I have three fathers, my biological father, godfather, and step father. My relationships with them all have impacted me tremendously. One of the most obvious ways was how I use to approach relationships. On one hand they all are ladies men. They take care of women, treat them nice, do nice things, etc. so I grew to expect men to show up the same way for me. Though they were caring in that way they all had a lot of women but the women often did not know about the others. So I grew to expect all men to cheat and it would take a while to feel special or feel like a man’s efforts were genuine. They all are quite unique people and have always unapologetically been themselves, I operate in the same capacity today. These relationships have made me stronger, more resilient, and helped me open my heart more.
What’s the best thing you’ve learned from your Father?
To unapologetically be myself and with hard work and dedication I can be/do anything I put my mind to.
What struggles did you face in your relationship with your Dad and how did you get through them?
Being let down multiple times by my biological father through the years was extremely taxing emotionally. Since I was young I would communicate to him how he made me feel though. Even though his behavior patterns became predictable the older I got, I still find myself deeply hurt when he would fall short. As I began to do work on myself though and began to expand my mind and heart I began to look at my relationship with him differently. Rather than taking the way he showed up personally, I realized that the way he showed up was more about him and his internal state than it was about me. No matter how it felt he did his best so rather than being bitter or holding on to things, I gave him grace and understanding.. Took him and the others off of what I consider the “parental pedestal”. Things changed for me exponentially when I did so. One of my fathers was abusive to my mother, I ended up being in an abusive relationship when i was younger..
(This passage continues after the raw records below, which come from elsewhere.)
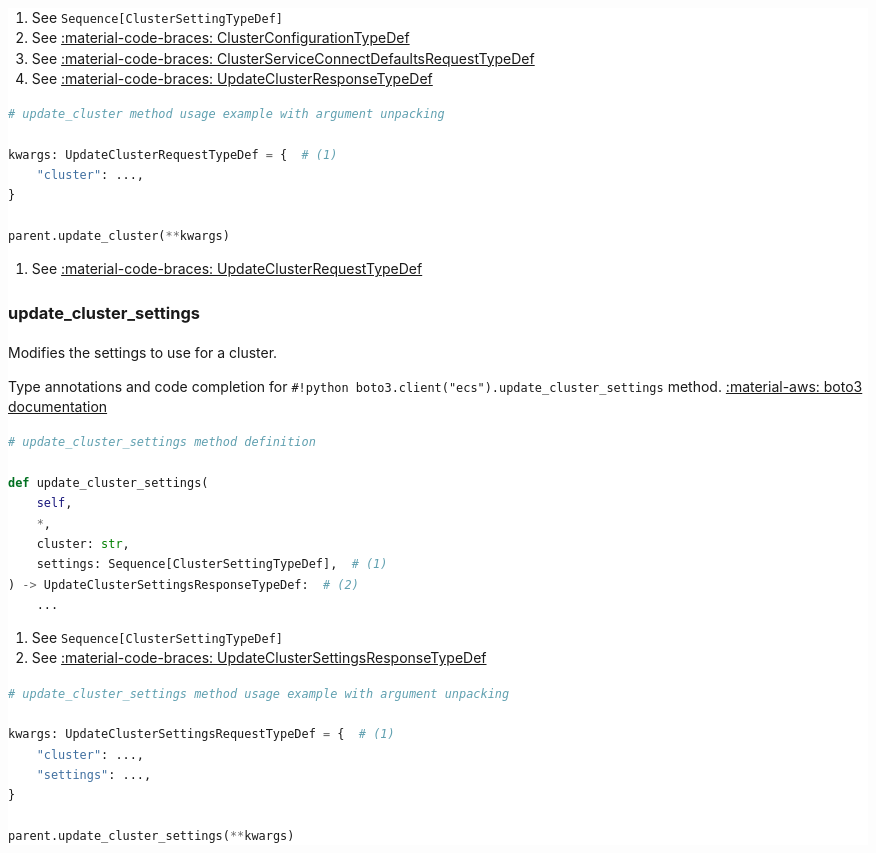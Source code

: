 1. See `Sequence[ClusterSettingTypeDef]`
2. See [:material-code-braces: ClusterConfigurationTypeDef](./type_defs.md#clusterconfigurationtypedef)
3. See [:material-code-braces: ClusterServiceConnectDefaultsRequestTypeDef](./type_defs.md#clusterserviceconnectdefaultsrequesttypedef)
4. See [:material-code-braces: UpdateClusterResponseTypeDef](./type_defs.md#updateclusterresponsetypedef)


```python
# update_cluster method usage example with argument unpacking

kwargs: UpdateClusterRequestTypeDef = {  # (1)
    "cluster": ...,
}

parent.update_cluster(**kwargs)
```

1. See [:material-code-braces: UpdateClusterRequestTypeDef](./type_defs.md#updateclusterrequesttypedef)

### update\_cluster\_settings

Modifies the settings to use for a cluster.

Type annotations and code completion for `#!python boto3.client("ecs").update_cluster_settings` method.
[:material-aws: boto3 documentation](https://boto3.amazonaws.com/v1/documentation/api/latest/reference/services/ecs/client/update_cluster_settings.html)

```python
# update_cluster_settings method definition

def update_cluster_settings(
    self,
    *,
    cluster: str,
    settings: Sequence[ClusterSettingTypeDef],  # (1)
) -> UpdateClusterSettingsResponseTypeDef:  # (2)
    ...
```

1. See `Sequence[ClusterSettingTypeDef]`
2. See [:material-code-braces: UpdateClusterSettingsResponseTypeDef](./type_defs.md#updateclustersettingsresponsetypedef)


```python
# update_cluster_settings method usage example with argument unpacking

kwargs: UpdateClusterSettingsRequestTypeDef = {  # (1)
    "cluster": ...,
    "settings": ...,
}

parent.update_cluster_settings(**kwargs)
```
What has your relationship with your Father taught you about what to look/not look for in your partner?
They have all taught me that if a man wants to he will, period. That if someone’s words and actions do not align to believe their actions. As a result of them I highly value a honest/direct man, one who I am comfortable being the same with.
How has your relationship with your Father shaped the woman you are today?
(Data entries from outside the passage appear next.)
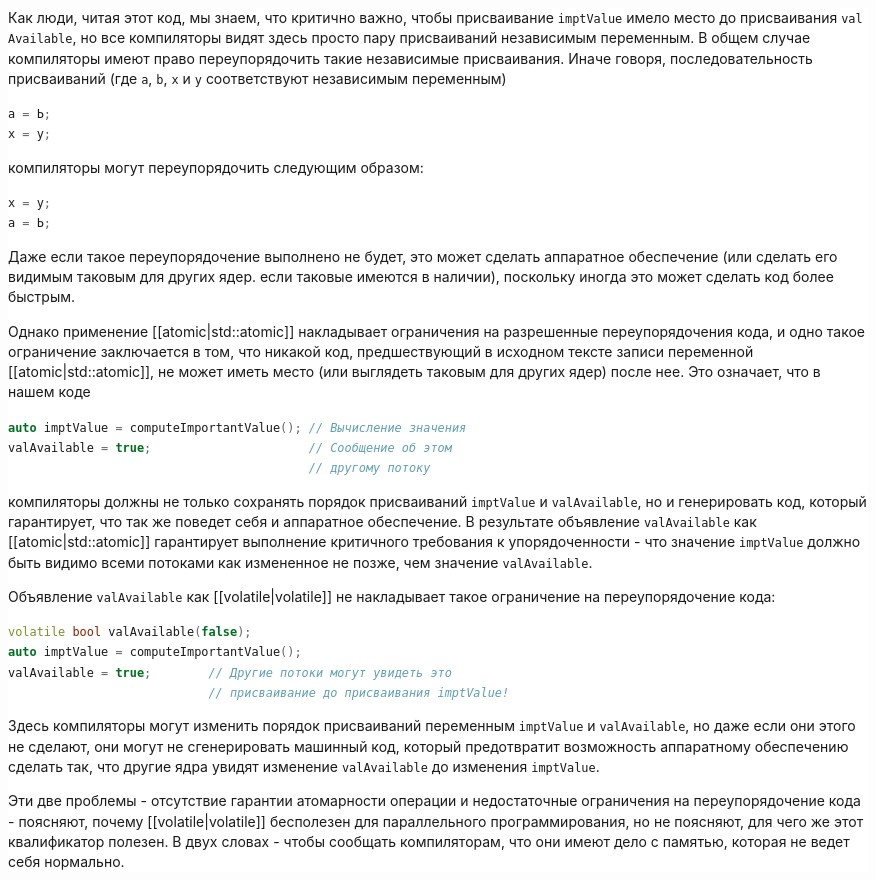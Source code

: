 Как люди, читая этот код, мы знаем, что критично важно, чтобы присваивание `imptValue` имело место до присваивания `valAvailable`, но все компиляторы видят здесь просто пару присваиваний независимым переменным. В общем случае компиляторы имеют право переупорядочить такие независимые присваивания. Иначе говоря, последовательность присваиваний (где `а`, `b`, `x` и `у` соответствуют независимым переменным)

```c++
а = Ь;
х = у;
```

компиляторы могут переупорядочить следующим образом:

```c++
х = у;
а = Ь;
```

Даже если такое переупорядочение выполнено не будет, это может сделать аппаратное обеспечение (или сделать его видимым таковым для других ядер. если таковые имеются в наличии), поскольку иногда это может сделать код более быстрым.

Однако применение [[atomic|std::atomic]] накладывает ограничения на разрешенные переупорядочения кода, и одно такое ограничение заключается в том, что никакой код, предшествующий в исходном тексте записи переменной [[atomic|std::аtomiс]], не может иметь место (или выглядеть таковым для других ядер) после нее. Это означает, что в нашем коде

```c++
auto imptValue = computeImportantValue(); // Вычисление значения
valAvailable = true;                      // Сообщение об этом
										  // другому потоку
```

компиляторы должны не только сохранять порядок присваиваний `imptValue` и `valAvailable`, но и генерировать код, который гарантирует, что так же поведет себя и аппаратное обеспечение. В результате объявление `valAvailable` как [[atomic|std::atomic]] гарантирует выполнение критичного требования к упорядоченности - что значение `imptValue` должно быть видимо всеми потоками как измененное не позже, чем значение `valAvailable`.

Объявление `valAvailable` как [[volatile|volatile]] не накладывает такое ограничение на переупорядочение кода:

```c++
volatile bool valAvailable(false);
auto imptValue = computeImportantValue();
valAvailable = true;        // Другие потоки могут увидеть это
							// присваивание до присваивания imptValue!
```

Здесь компиляторы могут изменить порядок присваиваний переменным `imptValue` и `valAvailable`, но даже если они этого не сделают, они могут не сгенерировать машинный код, который предотвратит возможность аппаратному обеспечению сделать так, что другие ядра увидят изменение `valAvailable` до изменения `imptValue`.

Эти две проблемы - отсутствие гарантии атомарности операции и недостаточные ограничения на переупорядочение кода - поясняют, почему [[volatile|volatile]] бесполезен для параллельного программирования, но не поясняют, для чего же этот квалификатор полезен. В двух словах - чтобы сообщать компиляторам, что они имеют дело с памятью, которая не ведет себя нормально.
Made me stronger, more resilient, and open.
If you could write a short letter to your father, starting with “Dear Father,” what would you say?
I would not be the woman I am today if it was not for you three and all we’ve been through. The highs and lows have all been pivotal to my growth and for that I am deeply grateful. Thank you all for doing your best, for loving me, believing in me, pouring in to me, and being open to having difficult conversations with me.